= The problem =
Copy every line of the records below where the word "specificate" occurs.

= Recorded data =
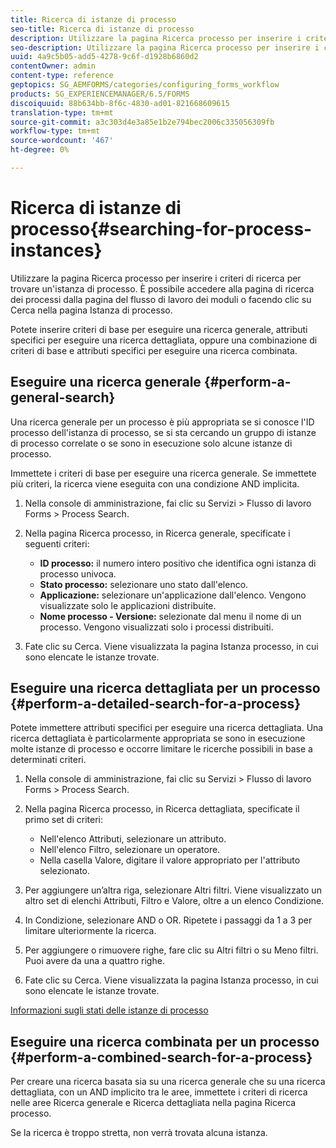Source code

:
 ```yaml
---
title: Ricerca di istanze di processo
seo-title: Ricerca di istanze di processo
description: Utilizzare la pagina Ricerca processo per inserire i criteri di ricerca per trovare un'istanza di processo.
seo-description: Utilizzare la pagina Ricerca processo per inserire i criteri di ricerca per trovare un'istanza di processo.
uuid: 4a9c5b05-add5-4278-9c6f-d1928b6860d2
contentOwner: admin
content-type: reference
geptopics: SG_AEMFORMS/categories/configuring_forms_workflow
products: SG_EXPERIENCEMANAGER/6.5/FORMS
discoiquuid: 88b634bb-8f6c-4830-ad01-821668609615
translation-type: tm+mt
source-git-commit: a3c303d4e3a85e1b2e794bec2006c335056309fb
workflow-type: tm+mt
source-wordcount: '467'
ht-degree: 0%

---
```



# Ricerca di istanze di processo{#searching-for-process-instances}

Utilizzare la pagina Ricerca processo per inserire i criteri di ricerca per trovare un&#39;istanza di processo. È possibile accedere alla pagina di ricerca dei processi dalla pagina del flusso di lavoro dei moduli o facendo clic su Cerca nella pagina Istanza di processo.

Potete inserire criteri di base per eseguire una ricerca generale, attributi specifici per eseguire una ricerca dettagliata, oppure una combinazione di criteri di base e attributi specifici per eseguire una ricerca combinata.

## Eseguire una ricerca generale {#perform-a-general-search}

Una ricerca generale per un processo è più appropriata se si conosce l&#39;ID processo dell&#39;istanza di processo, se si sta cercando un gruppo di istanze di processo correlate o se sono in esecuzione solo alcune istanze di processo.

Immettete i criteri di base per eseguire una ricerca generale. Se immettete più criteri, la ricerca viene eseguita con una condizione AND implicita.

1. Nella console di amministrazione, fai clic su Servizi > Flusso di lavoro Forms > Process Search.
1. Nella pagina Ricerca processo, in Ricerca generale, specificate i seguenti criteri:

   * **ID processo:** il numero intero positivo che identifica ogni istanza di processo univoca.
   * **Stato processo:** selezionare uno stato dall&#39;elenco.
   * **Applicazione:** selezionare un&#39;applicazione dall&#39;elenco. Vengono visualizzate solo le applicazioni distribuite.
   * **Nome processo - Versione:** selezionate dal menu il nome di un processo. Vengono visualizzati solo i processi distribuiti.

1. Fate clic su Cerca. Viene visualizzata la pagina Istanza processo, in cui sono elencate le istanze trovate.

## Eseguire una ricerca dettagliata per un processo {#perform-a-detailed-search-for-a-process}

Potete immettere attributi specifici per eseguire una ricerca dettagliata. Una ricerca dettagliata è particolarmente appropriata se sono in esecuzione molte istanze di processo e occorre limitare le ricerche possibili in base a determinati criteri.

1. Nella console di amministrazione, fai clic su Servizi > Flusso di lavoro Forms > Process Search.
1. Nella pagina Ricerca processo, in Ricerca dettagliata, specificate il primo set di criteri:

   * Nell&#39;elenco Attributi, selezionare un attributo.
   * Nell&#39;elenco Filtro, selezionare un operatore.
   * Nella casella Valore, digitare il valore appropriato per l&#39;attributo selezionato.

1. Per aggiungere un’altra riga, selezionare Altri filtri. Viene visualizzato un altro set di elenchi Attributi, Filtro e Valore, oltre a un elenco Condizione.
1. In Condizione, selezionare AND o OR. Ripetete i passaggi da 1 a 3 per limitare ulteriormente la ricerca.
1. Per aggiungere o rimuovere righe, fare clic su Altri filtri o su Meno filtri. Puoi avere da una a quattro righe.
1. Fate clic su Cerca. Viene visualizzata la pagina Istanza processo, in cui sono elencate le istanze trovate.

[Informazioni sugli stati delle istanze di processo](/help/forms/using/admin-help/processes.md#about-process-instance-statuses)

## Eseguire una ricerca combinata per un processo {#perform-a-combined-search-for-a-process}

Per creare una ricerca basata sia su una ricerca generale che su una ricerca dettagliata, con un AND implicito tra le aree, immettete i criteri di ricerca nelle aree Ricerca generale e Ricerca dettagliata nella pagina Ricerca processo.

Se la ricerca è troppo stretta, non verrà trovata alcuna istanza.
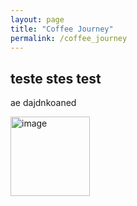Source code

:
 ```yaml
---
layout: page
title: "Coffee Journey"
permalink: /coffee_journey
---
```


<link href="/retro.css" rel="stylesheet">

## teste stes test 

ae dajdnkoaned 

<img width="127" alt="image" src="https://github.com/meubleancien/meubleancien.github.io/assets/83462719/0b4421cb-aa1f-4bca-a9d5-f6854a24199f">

= Result =
1. Nella pagina Ricerca processo, in Ricerca generale, specificate i seguenti criteri:
1. Nella pagina Ricerca processo, in Ricerca dettagliata, specificate il primo set di criteri:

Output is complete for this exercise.